When I'm asked to speak at student events or when collaborating with young designers, I like to ask who their heroes are. Motivated learners are usually following somebody, but the same names rarely come up. To my surprise, some students can't name a design hero, or they cite a blog or website collective instead of a person or a firm. It's a sign of the times for the design industry. Legacies are created now by groups and confabs.
Of the names that do come up, Stefan Sagmeister is the most common. He's a headliner at AIGA events. He's our Alec Baldwin on SNL. While I thoroughly enjoy Sagmeister's talks and appreciate his brilliance, I see him as much a conceptual artist as designer on the professional landscape. It's hard to see him as a peer. Of course it's worth noting that among Sagmeister's mentors was Tibor. I guess everyone comes from somewhere.
Recently, we've been working on our annual project of finalizing our holiday mailing list. We decided we'd try to reach all our past staff members. To my astonishment, no fewer than 50 people have been part of our team in 14 years. That stopped me in my tracks.
I started taking Peopledesign's legacy seriously when I started having kids. Kids will do that. Part of the foundation we've tried to lay here is helping to create a local AIGA chapter, where we hope to bring regional designers together to build a stronger future for designers in our region. In only 18 months, AIGA West Michigan has more than 300 members and a level of youthful enthusiasm I could not have predicted. The optimism about the future is exhilarating.

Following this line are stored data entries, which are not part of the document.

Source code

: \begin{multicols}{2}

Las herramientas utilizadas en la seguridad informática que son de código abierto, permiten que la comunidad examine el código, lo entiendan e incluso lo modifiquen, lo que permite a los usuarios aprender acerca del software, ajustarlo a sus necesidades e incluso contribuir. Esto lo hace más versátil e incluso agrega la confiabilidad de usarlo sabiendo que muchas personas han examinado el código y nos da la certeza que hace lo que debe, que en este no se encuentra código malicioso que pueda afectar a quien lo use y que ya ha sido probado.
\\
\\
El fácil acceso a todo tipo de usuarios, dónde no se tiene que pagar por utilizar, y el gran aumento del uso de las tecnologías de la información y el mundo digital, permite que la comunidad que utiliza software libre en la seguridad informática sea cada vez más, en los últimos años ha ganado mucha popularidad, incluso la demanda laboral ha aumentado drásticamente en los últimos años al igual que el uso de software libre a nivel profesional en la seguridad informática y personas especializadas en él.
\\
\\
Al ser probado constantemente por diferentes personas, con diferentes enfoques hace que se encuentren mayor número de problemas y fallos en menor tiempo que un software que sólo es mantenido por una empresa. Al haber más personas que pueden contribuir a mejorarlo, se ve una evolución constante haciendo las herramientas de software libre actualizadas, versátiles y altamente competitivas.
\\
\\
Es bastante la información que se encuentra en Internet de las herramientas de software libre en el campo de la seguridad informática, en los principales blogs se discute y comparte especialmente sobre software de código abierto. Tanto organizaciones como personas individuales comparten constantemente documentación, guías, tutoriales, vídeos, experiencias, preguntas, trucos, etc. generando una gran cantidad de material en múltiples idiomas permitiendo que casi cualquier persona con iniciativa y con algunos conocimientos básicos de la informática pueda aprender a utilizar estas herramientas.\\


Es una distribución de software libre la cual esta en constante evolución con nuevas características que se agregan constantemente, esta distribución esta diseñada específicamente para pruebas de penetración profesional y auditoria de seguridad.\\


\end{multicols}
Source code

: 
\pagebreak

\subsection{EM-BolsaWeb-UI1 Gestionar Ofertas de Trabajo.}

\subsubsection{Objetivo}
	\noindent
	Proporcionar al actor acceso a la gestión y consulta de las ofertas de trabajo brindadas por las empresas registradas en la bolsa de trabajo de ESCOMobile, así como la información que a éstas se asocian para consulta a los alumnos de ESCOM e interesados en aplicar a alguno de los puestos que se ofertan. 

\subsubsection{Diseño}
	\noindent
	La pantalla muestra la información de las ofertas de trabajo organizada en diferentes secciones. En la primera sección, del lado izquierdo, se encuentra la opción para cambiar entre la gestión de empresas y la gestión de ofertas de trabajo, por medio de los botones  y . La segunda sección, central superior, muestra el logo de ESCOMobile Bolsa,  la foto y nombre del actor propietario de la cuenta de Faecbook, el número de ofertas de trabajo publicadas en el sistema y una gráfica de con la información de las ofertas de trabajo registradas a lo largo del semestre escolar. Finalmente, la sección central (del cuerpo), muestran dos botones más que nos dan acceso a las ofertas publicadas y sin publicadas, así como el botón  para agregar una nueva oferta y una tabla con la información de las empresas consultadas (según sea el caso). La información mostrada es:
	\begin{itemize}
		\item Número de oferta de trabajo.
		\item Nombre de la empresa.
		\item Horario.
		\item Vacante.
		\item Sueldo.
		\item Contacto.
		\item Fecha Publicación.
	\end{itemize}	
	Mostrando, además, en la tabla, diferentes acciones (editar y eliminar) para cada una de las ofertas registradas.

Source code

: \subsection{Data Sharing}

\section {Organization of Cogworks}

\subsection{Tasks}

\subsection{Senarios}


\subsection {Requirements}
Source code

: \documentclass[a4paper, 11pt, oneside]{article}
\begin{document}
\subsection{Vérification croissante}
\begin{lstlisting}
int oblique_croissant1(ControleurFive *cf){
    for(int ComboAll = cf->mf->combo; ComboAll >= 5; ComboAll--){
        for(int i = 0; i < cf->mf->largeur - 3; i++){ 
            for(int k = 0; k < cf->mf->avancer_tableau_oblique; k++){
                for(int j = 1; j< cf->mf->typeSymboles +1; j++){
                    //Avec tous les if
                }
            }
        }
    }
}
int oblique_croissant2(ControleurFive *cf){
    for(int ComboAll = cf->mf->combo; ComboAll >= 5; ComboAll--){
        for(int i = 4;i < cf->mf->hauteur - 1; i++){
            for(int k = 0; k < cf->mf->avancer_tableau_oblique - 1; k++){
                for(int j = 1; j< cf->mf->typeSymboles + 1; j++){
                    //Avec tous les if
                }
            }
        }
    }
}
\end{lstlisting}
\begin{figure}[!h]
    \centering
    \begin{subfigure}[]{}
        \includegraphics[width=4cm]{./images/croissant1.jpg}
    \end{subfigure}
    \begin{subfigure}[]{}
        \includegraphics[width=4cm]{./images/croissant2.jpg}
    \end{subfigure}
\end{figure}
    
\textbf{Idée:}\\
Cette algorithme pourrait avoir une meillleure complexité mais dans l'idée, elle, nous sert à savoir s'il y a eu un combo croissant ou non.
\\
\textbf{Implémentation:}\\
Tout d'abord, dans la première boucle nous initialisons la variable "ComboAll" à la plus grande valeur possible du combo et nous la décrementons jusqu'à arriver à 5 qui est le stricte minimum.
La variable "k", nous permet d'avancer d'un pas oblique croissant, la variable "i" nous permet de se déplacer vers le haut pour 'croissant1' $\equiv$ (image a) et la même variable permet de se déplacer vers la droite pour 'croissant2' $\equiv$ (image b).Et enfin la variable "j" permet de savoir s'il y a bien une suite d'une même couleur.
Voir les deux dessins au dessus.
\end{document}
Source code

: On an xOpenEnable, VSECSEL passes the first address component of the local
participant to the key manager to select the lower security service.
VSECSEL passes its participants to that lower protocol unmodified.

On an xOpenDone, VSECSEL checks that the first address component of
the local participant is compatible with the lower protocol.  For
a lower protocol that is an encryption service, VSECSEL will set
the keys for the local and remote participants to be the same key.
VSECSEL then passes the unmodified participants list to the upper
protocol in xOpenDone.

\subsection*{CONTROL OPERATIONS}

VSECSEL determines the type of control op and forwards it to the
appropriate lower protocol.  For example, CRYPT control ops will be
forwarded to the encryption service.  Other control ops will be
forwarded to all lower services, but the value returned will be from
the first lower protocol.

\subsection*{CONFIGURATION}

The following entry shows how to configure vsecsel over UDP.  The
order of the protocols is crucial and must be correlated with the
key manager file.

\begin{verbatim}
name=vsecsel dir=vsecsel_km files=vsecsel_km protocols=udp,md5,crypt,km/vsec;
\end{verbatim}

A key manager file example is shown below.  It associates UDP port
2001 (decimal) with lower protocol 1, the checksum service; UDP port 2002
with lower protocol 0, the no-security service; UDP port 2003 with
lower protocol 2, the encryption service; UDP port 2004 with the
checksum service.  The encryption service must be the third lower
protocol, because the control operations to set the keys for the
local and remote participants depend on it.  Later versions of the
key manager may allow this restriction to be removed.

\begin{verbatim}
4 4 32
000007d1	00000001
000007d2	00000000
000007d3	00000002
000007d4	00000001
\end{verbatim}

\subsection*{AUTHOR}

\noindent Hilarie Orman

It's fitting, then, that to celebrate Steve winning an AIGA Medal this year, in the spring our local AIGA chapter will host an event to honor his accomplishments. I probably won't do the poster this time, but I'll be in the audience, still a fan of my hero and old boss. I hope that younger designers today find the kinds of opportunities I had, and that through the blur of evolving media and design expansion, they can find and learn from others, and in turn contribute to a strong design legacy.